Several electrical companies reported increases in second-quarter financial results. Following are financial snapshots of the earnings reports of some industry players.
W.W. Grainger Inc., Chicago, said its second-quarter profit rose 12 percent.
Earnings grew to $104.8 million versus $93.7 million during the same period in the prior year.
Grainger, which operates 430 branches, said total revenue for the quarter rose 8 percent to $1.6 billion, compared with $1.48 billion in the previous year.
The company’s sales in the United States increased 8 percent, and the strongest sales growth came from government customers followed by the commercial and reseller markets. Partially offsetting this growth was slower demand coming from retail and heavy manufacturing markets. Geographically, the Great Plains and Pacific Mountain regions of the country posted strong growth while the West Coast and the Southeast regions grew at the slowest pace.
Thomas & Betts Corp., Memphis, Tenn., said its second-quarter earnings rose nearly 14 percent to $46.6 million from $41 million during the same period last year.
Revenue increased 8 percent to $507.2 million from $467.9 million in the year-ago quarter.
Second-quarter electrical segment sales rose 9.1 percent to $418 million. Higher sales volume reflecting continued solid demand in industrial, utility and commercial construction markets contributed to the sales improvement. Increased selling prices to offset higher material and energy costs also contributed to the sales growth.

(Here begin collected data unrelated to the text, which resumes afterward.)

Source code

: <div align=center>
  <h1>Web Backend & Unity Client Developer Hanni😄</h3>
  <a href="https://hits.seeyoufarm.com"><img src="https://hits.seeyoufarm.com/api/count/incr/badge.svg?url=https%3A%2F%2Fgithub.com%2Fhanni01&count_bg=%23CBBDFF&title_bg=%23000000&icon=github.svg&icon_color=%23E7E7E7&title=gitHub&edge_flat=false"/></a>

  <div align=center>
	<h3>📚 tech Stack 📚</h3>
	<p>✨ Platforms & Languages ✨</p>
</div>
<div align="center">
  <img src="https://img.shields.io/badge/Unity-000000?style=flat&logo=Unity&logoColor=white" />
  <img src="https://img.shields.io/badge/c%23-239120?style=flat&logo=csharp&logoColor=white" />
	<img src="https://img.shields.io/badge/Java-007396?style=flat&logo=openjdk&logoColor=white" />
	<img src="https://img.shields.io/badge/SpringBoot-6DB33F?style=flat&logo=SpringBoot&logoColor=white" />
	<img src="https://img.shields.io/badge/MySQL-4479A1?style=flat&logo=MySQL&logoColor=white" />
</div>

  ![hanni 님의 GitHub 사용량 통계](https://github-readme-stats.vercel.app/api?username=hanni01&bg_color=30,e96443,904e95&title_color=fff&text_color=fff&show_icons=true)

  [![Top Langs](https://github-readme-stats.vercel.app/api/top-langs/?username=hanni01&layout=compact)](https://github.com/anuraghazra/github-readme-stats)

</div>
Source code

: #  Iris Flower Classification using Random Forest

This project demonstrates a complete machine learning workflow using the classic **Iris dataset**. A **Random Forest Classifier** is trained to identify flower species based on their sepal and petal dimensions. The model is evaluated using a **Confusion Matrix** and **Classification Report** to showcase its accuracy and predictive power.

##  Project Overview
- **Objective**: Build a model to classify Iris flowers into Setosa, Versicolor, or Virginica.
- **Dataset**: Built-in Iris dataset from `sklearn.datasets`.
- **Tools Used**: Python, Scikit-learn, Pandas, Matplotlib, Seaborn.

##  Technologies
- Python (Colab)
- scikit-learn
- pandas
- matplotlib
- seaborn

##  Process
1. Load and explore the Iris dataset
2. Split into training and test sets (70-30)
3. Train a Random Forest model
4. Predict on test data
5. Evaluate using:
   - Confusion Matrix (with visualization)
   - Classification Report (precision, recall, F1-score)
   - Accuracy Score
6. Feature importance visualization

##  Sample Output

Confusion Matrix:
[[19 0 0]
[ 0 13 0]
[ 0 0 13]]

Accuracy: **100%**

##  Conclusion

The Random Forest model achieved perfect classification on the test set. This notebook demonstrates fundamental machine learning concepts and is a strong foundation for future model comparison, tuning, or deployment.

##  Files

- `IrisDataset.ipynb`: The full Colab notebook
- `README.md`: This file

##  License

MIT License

The company said foreign currency translations benefited sales in the segment by about $7 million in the quarter.
“Demand remained solid in our key markets — industrial MRO, utility transmission and distribution and commercial construction,” said Dominic J. Pileggi, T&B’s chairman and chief executive.
Pileggi said the company expects sales for the full year 2007 to grow in the mid-to-high single-digit range.
Anixter International Inc., Glenview, Ill., said its second-quarter year-to-year profit rose 31 percent increasing to $64.6 million from $49.4 million a year ago. Sales rose 23 percent to $1.51 billion from $1.24 billion in 2006.
The company said the latest second-quarter results included sales of $39.7 million from acquisitions completed over the past year.
Robert Grubbs, Anixter’s president and CEO, said, “In the most recent quarter, we again experienced strong larger project business, particularly as it relates to data center builds in the enterprise cabling market and within the energy/natural resources customers in the electrical wire and cable market, he said. “At the same time, we have continued to experience strong growth in the security and OEM markets.” He said the company saw stronger than expected customer demand across a broad mix of end markets but with particularly strong large project demand in the electrical wire and cable market.
Rockwell Automation, Milwaukee, reported fiscal 2007 third-quarter net income of $164.2 million compared to net income of $149 million in the third quarter of 2006. Total sales rose 9.3 percent to $1.28 billion from $1.17 billion.
Keith D. Nosbusch, the company’s chairman and chief executive officer, said, “This quarter played out very much as we anticipated. Revenue was in line with our expectations across all regions and earnings were better than anticipated.”
Nosbusch said, “Our current outlook anticipates a gradually expanding global industrial economy across most end markets through the remainder of this year and into fiscal 2008.” Nosbusch said he is confident the company will close out a successful 2007 and carry that momentum into 2008.